« Pourquoi viser la lune quand on peut viser Mars… ou mieux, mettre ses superordinateurs en orbite ? » Chez Elon Musk, l’impossible n’est qu’un détail d’organisation et l’audace, un carburant renouvelable – surtout quand le sujet, c’est l’IA et un retour d’entre les morts façon Dojo3, le Terminator des puces Tesla !
Rappelez-vous : Dojo, ce supercalculateur censé propulser la conduite autonome dans une Tesla près de chez vous, avait récemment tiré sa révérence à la suite du départ de son gourou, Peter Bannon, et la dispersion de son équipe façon nuées de robots chez DensityAI. Beaucoup, à ce moment-là, pensaient que Musk repartirait humblement faire ses courses chez Nvidia et AMD, en mode « C’est pas grave, je rachèterai tout fait. »
Mais chez Musk, le plan n’est jamais ce qu’il semble être ! Le voilà qui, lors d’un petit post dominical sur X, annonce tout sourire le retour de Dojo3. Mais cette fois, finies les routes et les ronds-points, il veut entraîner ses IA dans l’espace. Tesla va donc relancer le projet pour des « computes » spatiaux. Enfin un projet qui vise haut, même littéralement.
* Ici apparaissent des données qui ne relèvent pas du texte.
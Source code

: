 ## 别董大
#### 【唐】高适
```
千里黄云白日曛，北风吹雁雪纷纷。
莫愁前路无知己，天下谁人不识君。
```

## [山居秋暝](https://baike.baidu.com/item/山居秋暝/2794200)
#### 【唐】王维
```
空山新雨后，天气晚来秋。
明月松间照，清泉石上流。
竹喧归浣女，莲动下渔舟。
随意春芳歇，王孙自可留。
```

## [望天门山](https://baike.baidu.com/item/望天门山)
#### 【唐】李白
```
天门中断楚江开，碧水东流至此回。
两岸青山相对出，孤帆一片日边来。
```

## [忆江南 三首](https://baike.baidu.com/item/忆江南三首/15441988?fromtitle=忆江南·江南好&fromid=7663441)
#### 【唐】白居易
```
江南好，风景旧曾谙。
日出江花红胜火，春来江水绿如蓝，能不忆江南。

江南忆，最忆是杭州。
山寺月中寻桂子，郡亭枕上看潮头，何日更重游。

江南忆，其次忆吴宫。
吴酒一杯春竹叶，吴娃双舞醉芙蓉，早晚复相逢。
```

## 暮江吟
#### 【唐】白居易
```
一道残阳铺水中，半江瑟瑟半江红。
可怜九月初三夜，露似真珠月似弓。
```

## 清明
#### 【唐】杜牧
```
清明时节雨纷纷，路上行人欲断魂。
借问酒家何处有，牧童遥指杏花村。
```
Dojo, le supercalculateur qui voulait conquérir la terre, rêve maintenant de se prendre pour une étoile filante.
Pourquoi ce revirement ? Parce que le futur de l’IA, selon Elon, pourrait bien se jouer au-dessus de nos têtes. Avec une pénurie de watts sur Terre façon Black Friday chez Leclerc, la tentation de mettre les datacenters en orbite — là où le soleil brille toujours — semble irrésistible. Sam Altman (OpenAI), un autre champion du « toujours plus », commence à y penser aussi. Sauf que Musk peut déjà envoyer ses serveurs et sa hype sur Mars, merci SpaceX et son IPO qui prépare la conquête de cette nouvelle frontière numérique ultra-high-tech.
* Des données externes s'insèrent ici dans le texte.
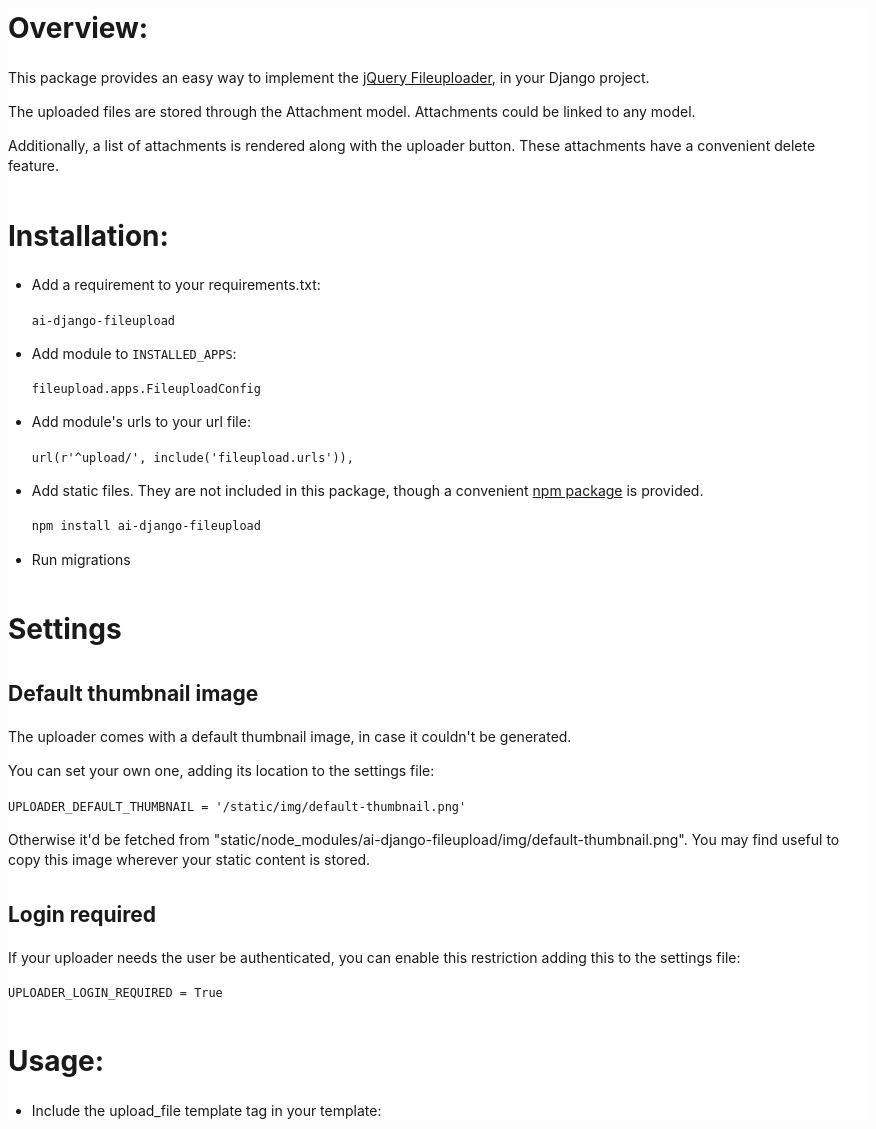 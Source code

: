 # Overview:
This package provides an easy way to implement the [jQuery Fileuploader](https://github.com/blueimp/jQuery-File-Upload), in your Django project.

The uploaded files are stored through the Attachment model. Attachments could be linked to any model.

Additionally, a list of attachments is rendered along with the uploader button. These attachments have a convenient delete feature.  


# Installation:
- Add a requirement to your requirements.txt: 
    
    `ai-django-fileupload`

- Add module to `INSTALLED_APPS`:

    `fileupload.apps.FileuploadConfig`

- Add module's urls to your url file:

    `url(r'^upload/', include('fileupload.urls')),`
    
- Add static files. They are not included in this package, though a convenient [npm package](https://www.npmjs.com/package/ai-django-fileupload) is provided.  
    
    `npm install ai-django-fileupload`
   
- Run migrations

# Settings

## Default thumbnail image
The uploader comes with a default thumbnail image, in case it couldn't be generated. 

You can set your own one, adding its location to the settings file: 

    UPLOADER_DEFAULT_THUMBNAIL = '/static/img/default-thumbnail.png'
    
Otherwise it'd be fetched from "static/node_modules/ai-django-fileupload/img/default-thumbnail.png". You may find useful to copy this image wherever your static content is stored. 

## Login required
If your uploader needs the user be authenticated, you can enable this restriction adding this to the settings file:
    
    UPLOADER_LOGIN_REQUIRED = True
    
# Usage:
- Include the upload_file template tag in your template:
Évidemment, vouloir installer un centre de calcul sur une soucoupe volante, c’est aussi simple que de refroidir une raclette au Sahara. Entre l’absence d’air pour dissiper la chaleur et tous les caprices du vide spatial, le pari reste vertigineux. Mais, spoiler, le patron de Tesla adore foncer dans l’improbable : poser la question en public, recruter direct sur X, demander vos plus belles galères techniques par mail… Avec lui, la frontière entre science-fiction et agenda R&D s’estompe sévèrement.
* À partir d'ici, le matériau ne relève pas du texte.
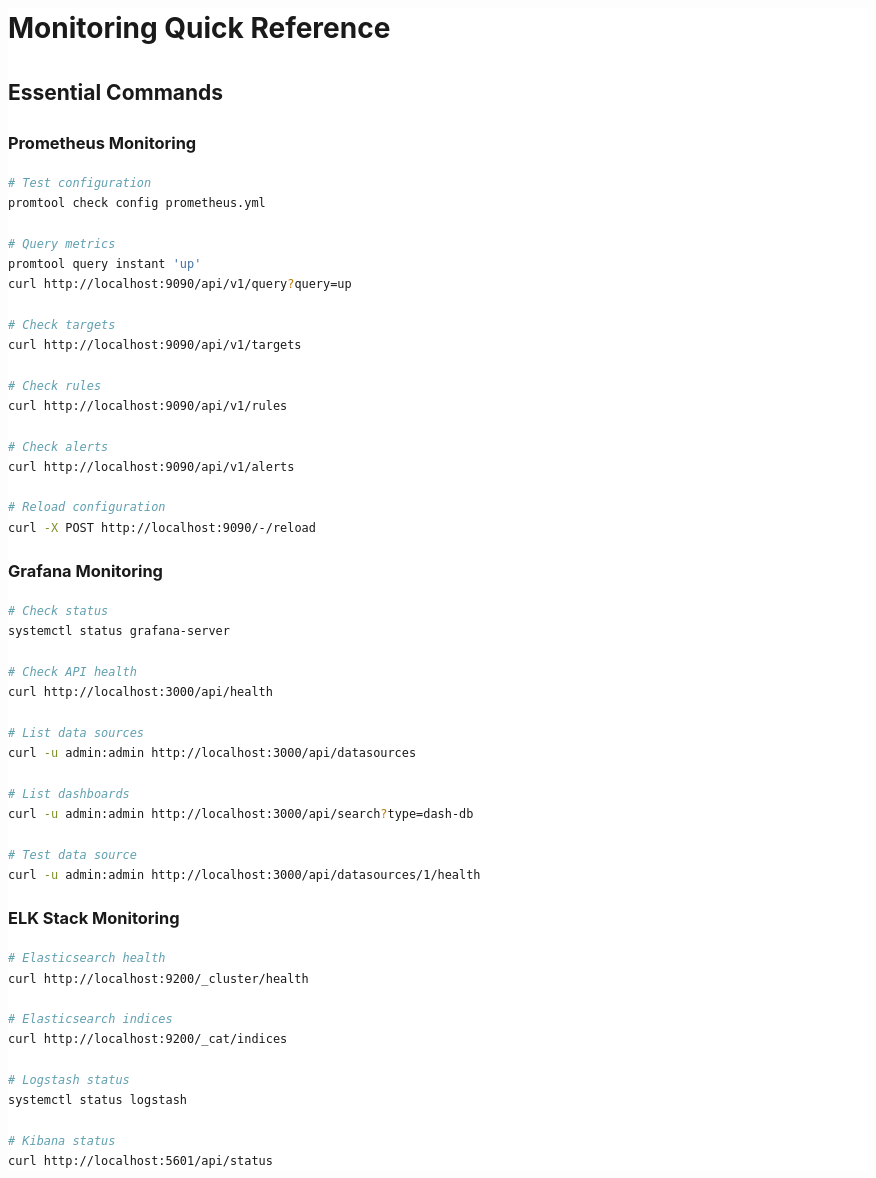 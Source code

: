 # Monitoring Quick Reference

## Essential Commands

### Prometheus Monitoring
```bash
# Test configuration
promtool check config prometheus.yml

# Query metrics
promtool query instant 'up'
curl http://localhost:9090/api/v1/query?query=up

# Check targets
curl http://localhost:9090/api/v1/targets

# Check rules
curl http://localhost:9090/api/v1/rules

# Check alerts
curl http://localhost:9090/api/v1/alerts

# Reload configuration
curl -X POST http://localhost:9090/-/reload
```

### Grafana Monitoring
```bash
# Check status
systemctl status grafana-server

# Check API health
curl http://localhost:3000/api/health

# List data sources
curl -u admin:admin http://localhost:3000/api/datasources

# List dashboards
curl -u admin:admin http://localhost:3000/api/search?type=dash-db

# Test data source
curl -u admin:admin http://localhost:3000/api/datasources/1/health
```

### ELK Stack Monitoring
```bash
# Elasticsearch health
curl http://localhost:9200/_cluster/health

# Elasticsearch indices
curl http://localhost:9200/_cat/indices

# Logstash status
systemctl status logstash

# Kibana status
curl http://localhost:5601/api/status
```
Coïncidence ou stratégie calculée ? Au même moment, Nvidia lançait Alpamayo, une IA libre pour voitures autonomes qui chatouille la dominosphère FSD signée Tesla. Elon, jamais avare d’un bon mot, répond sérieusement qu’il souhaite que ses concurrents réussissent (tout en les dépassant à Mach 5, évidemment). À long terme, qui sait qui gagnera ?
En attendant, si vous aussi vous rêvez de programmer des robots de l’espace plutôt que des chatbots de bureau, préparez votre CV : Elon vous attend déjà, prêt à conquérir l’infini… et au-delà !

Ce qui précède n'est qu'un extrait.